━━ Data to process

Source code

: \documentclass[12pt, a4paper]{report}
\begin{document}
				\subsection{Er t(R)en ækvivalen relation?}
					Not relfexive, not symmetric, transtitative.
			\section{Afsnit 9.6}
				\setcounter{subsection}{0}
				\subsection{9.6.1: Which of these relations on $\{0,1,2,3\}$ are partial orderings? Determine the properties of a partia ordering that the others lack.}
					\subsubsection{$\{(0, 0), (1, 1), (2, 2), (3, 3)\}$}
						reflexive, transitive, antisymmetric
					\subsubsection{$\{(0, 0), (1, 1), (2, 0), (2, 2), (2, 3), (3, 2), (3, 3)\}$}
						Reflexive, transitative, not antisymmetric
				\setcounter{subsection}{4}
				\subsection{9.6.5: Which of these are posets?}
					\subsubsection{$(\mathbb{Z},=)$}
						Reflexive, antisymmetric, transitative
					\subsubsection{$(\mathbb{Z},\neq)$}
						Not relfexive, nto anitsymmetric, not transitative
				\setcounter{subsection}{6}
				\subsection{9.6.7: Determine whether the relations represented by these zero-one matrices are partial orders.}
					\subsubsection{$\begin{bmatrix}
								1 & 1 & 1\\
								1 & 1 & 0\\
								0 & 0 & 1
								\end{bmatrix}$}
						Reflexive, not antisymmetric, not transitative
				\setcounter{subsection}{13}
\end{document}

━━━━

**Task description:** Could you return all the data above exactly as it appears?

**Answer for the task:**
Source code

: \documentclass[12pt, a4paper]{report}
\begin{document}
				\subsection{Er t(R)en ækvivalen relation?}
					Not relfexive, not symmetric, transtitative.
			\section{Afsnit 9.6}
				\setcounter{subsection}{0}
				\subsection{9.6.1: Which of these relations on $\{0,1,2,3\}$ are partial orderings? Determine the properties of a partia ordering that the others lack.}
					\subsubsection{$\{(0, 0), (1, 1), (2, 2), (3, 3)\}$}
						reflexive, transitive, antisymmetric
					\subsubsection{$\{(0, 0), (1, 1), (2, 0), (2, 2), (2, 3), (3, 2), (3, 3)\}$}
						Reflexive, transitative, not antisymmetric
				\setcounter{subsection}{4}
				\subsection{9.6.5: Which of these are posets?}
					\subsubsection{$(\mathbb{Z},=)$}
						Reflexive, antisymmetric, transitative
					\subsubsection{$(\mathbb{Z},\neq)$}
						Not relfexive, nto anitsymmetric, not transitative
				\setcounter{subsection}{6}
				\subsection{9.6.7: Determine whether the relations represented by these zero-one matrices are partial orders.}
					\subsubsection{$\begin{bmatrix}
								1 & 1 & 1\\
								1 & 1 & 0\\
								0 & 0 & 1
								\end{bmatrix}$}
						Reflexive, not antisymmetric, not transitative
				\setcounter{subsection}{13}
\end{document}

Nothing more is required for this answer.